Garner council members are interested in opening the spigot on residential growth.
Council members on Garner’s public works committee recently approved a plan to use an increase in water allocation from the city of Raleigh to encourage more residential construction.The idea hasn’t yet won the approval of the full council, but such committee reccommendations often do win such support.
It’s an interesting choice. Unlike commercial and industrial development, residential growth doesn’t bring income to Garner’s people.
Residential growth also requires more of government’s resources because the people who will live in those homes will require police services, fire and rescue services, streets on which to drive their cars and schools in which to educate their children.

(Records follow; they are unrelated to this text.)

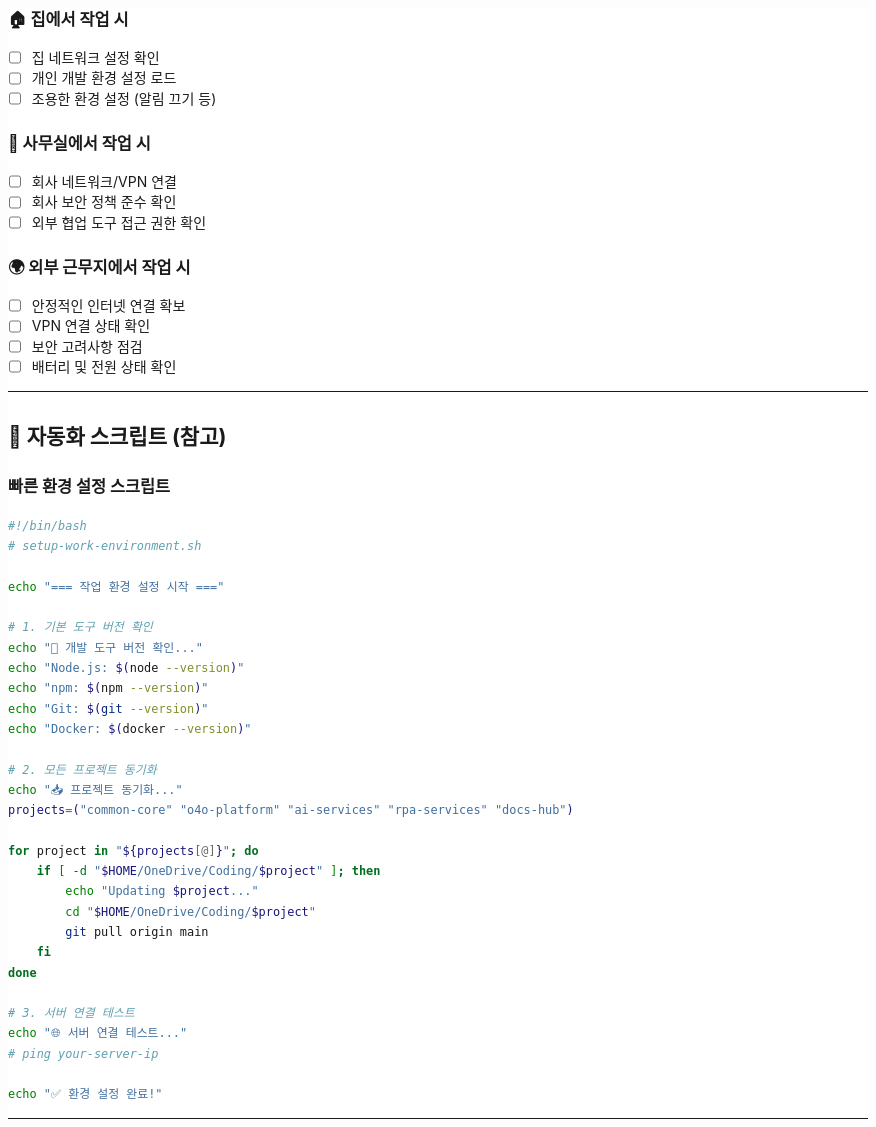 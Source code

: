### 🏠 집에서 작업 시
- [ ] 집 네트워크 설정 확인
- [ ] 개인 개발 환경 설정 로드
- [ ] 조용한 환경 설정 (알림 끄기 등)

### 🏢 사무실에서 작업 시  
- [ ] 회사 네트워크/VPN 연결
- [ ] 회사 보안 정책 준수 확인
- [ ] 외부 협업 도구 접근 권한 확인

### 🌍 외부 근무지에서 작업 시
- [ ] 안정적인 인터넷 연결 확보
- [ ] VPN 연결 상태 확인
- [ ] 보안 고려사항 점검
- [ ] 배터리 및 전원 상태 확인

---

## 🔧 자동화 스크립트 (참고)

### 빠른 환경 설정 스크립트
```bash
#!/bin/bash
# setup-work-environment.sh

echo "=== 작업 환경 설정 시작 ==="

# 1. 기본 도구 버전 확인
echo "🔧 개발 도구 버전 확인..."
echo "Node.js: $(node --version)"
echo "npm: $(npm --version)"  
echo "Git: $(git --version)"
echo "Docker: $(docker --version)"

# 2. 모든 프로젝트 동기화
echo "📥 프로젝트 동기화..."
projects=("common-core" "o4o-platform" "ai-services" "rpa-services" "docs-hub")

for project in "${projects[@]}"; do
    if [ -d "$HOME/OneDrive/Coding/$project" ]; then
        echo "Updating $project..."
        cd "$HOME/OneDrive/Coding/$project"
        git pull origin main
    fi
done

# 3. 서버 연결 테스트
echo "🌐 서버 연결 테스트..."
# ping your-server-ip

echo "✅ 환경 설정 완료!"
```

---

Council members are blazing a path not too many towns take. Most towns would prefer to see industrial or commercial development. Garner certainly wants that, too, but the committee’s response is that housing is a higher priority right now.
With an increase in the town’s housing stock, of course, the population is likely to increase and that could mean good things later on down the road such as an increase in the size of Garner’s slice of the pie when it comes to received shared revenues from the state – those monies parsed out to towns and counties based on population.
It would also mean that, as the town’s population grows, so too will the demand for other goods and services. In essence, it’s a Field of Dreams scenario in which if the town builds more homes, new businesses will come.
If Garner’s leaders follow the path their public works committee wants them to follow, they will, to a degree, be following a tried and true method of economic development. But it will certainly be a departure from today’s popular strategy.